Linux Security
    Linux Security
    Linux Security

    RedHat: RHSA-2021-0037:01 Moderate: OpenShift Container Platform 4.6.12 bug

    Date 18 Jan 2021
    455
    Posted By LinuxSecurity Advisories
    Red Hat OpenShift Container Platform release 4.6.12 is now available with updates to packages and images that fix several bugs. This release includes a security update for Red Hat OpenShift Container Platform 4.6.

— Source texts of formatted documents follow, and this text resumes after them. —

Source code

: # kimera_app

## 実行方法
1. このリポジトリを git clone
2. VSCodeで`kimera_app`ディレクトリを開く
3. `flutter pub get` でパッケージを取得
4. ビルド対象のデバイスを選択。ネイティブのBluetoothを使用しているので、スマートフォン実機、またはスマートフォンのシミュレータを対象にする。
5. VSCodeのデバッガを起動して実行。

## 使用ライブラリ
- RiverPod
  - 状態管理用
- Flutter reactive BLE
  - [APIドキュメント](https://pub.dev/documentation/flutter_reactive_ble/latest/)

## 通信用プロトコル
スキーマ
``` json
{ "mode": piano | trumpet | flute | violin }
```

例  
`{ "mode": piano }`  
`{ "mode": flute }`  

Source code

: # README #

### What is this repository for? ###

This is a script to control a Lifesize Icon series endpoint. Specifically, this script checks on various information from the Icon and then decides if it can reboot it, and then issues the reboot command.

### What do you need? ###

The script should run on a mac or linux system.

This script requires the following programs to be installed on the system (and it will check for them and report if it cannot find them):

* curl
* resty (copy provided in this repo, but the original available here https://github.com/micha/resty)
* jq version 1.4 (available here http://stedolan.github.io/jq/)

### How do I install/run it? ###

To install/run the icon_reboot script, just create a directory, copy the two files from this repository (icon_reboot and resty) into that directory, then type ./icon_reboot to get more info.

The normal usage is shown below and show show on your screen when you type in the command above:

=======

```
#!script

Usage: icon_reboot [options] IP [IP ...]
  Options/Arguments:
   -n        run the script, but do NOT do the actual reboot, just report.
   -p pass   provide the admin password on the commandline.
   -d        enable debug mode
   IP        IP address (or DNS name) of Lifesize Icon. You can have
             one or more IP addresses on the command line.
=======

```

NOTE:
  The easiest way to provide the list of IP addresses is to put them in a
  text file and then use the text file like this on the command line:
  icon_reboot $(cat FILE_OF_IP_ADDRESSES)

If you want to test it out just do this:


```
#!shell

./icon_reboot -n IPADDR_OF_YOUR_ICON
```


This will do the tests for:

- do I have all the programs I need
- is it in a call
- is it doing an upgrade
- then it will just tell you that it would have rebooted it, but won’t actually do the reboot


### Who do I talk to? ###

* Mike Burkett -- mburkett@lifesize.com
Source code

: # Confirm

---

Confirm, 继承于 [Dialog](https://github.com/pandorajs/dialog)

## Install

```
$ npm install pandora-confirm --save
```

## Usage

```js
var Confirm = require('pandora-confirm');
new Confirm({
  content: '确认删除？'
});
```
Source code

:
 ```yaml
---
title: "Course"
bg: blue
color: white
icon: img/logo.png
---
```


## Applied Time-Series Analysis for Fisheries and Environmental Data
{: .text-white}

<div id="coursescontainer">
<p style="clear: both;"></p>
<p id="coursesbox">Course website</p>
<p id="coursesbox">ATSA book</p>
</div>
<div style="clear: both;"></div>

    -----BEGIN PGP SIGNED MESSAGE-----
    Hash: SHA256
    
    =====================================================================
                       Red Hat Security Advisory
    
    Synopsis:          Moderate: OpenShift Container Platform 4.6.12 bug fix and security update
    Advisory ID:       RHSA-2021:0037-01
    Product:           Red Hat OpenShift Enterprise
    Advisory URL:      https://access.redhat.com/errata/RHSA-2021:0037
    Issue date:        2021-01-18
    CVE Names:         CVE-2020-1971 CVE-2020-2304 CVE-2020-2305 
                       CVE-2020-2306 CVE-2020-2307 CVE-2020-2308 
                       CVE-2020-2309 CVE-2020-2574 CVE-2020-2752 
                       CVE-2020-2922 CVE-2020-8177 CVE-2020-8566 
                       CVE-2020-13249 CVE-2020-25641 CVE-2020-25694 
                       CVE-2020-25696 CVE-2020-28362 
    =====================================================================
    
    1. Summary:
    
    Red Hat OpenShift Container Platform release 4.6.12 is now available with
    updates to packages and images that fix several bugs.
    
    This release includes a security update for Red Hat OpenShift Container
    Platform 4.6.
    
    Red Hat Product Security has rated this update as having a security impact
    of Moderate. A Common Vulnerability Scoring System (CVSS) base score, which
    gives a detailed severity rating, is available for each vulnerability from
    the CVE link(s) in the References section.
    
    2. Description:
    
    Red Hat OpenShift Container Platform is Red Hat's cloud computing
    Kubernetes application platform solution designed for on-premise or private
    cloud deployments.
    
    This advisory contains the container images for Red Hat OpenShift Container
    Platform 4.6.12. See the following advisory for the RPM packages for this
    release:
    
    https://access.redhat.com/errata/RHSA-2021:0038
    
    Space precludes documenting all of the container images in this advisory.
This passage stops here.